• Problem requirements
Those lines of the records that contain "baidu" are to be located and copied.

Segment Open

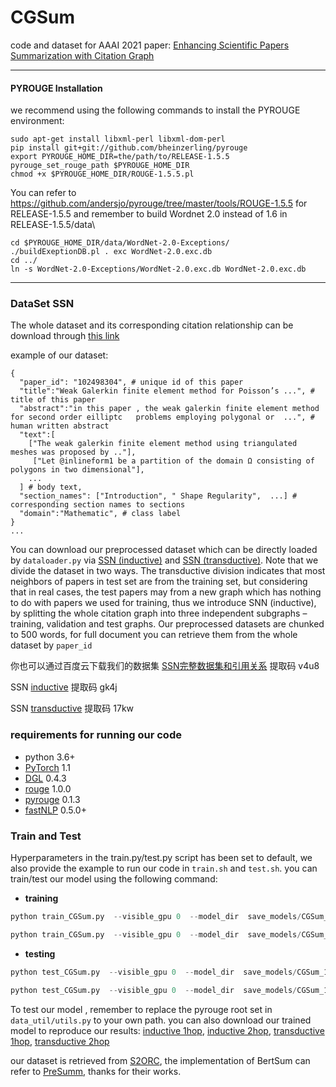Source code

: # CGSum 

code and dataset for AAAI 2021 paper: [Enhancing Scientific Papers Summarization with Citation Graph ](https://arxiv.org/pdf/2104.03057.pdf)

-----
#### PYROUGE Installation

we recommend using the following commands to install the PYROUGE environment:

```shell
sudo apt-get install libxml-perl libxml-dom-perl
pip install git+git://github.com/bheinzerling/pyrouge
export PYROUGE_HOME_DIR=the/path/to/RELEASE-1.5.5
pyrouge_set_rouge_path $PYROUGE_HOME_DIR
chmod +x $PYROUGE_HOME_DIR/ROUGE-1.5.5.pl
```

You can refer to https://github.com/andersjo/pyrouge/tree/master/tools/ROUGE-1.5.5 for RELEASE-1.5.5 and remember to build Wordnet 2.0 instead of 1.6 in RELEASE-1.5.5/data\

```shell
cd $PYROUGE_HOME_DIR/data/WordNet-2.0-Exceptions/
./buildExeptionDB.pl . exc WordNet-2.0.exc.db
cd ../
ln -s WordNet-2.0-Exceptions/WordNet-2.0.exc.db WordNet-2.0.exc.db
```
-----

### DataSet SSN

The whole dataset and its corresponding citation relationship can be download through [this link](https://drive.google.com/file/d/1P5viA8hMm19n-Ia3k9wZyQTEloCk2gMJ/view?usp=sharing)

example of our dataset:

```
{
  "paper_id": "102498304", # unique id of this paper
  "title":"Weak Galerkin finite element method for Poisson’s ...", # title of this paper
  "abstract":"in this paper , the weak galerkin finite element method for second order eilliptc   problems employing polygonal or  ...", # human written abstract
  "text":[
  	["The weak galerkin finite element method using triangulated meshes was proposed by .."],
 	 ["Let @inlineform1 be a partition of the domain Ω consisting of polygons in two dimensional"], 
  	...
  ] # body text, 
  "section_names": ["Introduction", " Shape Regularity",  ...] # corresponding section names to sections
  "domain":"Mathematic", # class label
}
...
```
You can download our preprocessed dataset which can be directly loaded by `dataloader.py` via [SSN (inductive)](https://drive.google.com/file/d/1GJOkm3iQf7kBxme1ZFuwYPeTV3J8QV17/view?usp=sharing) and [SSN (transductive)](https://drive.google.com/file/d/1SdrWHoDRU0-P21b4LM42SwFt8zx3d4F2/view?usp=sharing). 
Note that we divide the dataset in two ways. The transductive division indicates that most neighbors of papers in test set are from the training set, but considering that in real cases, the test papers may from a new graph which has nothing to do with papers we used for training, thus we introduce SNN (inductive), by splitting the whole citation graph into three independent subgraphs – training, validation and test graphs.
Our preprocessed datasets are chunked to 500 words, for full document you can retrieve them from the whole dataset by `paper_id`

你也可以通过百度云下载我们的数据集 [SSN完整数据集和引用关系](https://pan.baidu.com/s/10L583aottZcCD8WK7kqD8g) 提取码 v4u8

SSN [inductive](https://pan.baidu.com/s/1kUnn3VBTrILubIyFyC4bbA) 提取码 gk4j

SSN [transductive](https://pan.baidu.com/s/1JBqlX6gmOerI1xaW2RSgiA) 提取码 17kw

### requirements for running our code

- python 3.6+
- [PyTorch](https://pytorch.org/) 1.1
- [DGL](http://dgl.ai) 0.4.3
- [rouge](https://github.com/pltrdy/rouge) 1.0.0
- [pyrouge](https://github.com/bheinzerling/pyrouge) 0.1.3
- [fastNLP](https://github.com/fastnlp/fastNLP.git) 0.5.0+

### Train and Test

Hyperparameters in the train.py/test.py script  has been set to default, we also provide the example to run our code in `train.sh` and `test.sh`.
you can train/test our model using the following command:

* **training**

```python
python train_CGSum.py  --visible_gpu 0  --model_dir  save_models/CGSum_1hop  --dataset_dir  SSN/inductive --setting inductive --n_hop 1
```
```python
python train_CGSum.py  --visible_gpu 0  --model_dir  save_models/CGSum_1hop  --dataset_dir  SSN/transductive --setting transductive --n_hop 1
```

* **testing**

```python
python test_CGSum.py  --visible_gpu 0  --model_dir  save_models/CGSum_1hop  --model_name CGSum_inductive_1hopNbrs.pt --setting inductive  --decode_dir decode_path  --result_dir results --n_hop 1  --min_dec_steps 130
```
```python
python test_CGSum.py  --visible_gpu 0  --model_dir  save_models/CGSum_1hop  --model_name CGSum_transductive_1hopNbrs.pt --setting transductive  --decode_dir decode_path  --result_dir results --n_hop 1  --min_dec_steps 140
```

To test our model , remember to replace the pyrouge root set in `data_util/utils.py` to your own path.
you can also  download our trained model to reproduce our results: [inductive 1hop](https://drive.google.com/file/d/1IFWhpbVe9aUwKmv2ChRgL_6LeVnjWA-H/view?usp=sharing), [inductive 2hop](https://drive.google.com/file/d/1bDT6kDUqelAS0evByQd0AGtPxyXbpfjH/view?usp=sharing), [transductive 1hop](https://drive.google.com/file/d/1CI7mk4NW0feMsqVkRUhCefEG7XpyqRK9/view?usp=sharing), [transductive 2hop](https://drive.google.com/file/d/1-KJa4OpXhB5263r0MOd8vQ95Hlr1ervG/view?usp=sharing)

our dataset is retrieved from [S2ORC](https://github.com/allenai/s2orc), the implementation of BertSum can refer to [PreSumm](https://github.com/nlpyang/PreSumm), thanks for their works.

Segment Closed

• Final answer
你也可以通过百度云下载我们的数据集 [SSN完整数据集和引用关系](https://pan.baidu.com/s/10L583aottZcCD8WK7kqD8g) 提取码 v4u8
SSN [inductive](https://pan.baidu.com/s/1kUnn3VBTrILubIyFyC4bbA) 提取码 gk4j
SSN [transductive](https://pan.baidu.com/s/1JBqlX6gmOerI1xaW2RSgiA) 提取码 17kw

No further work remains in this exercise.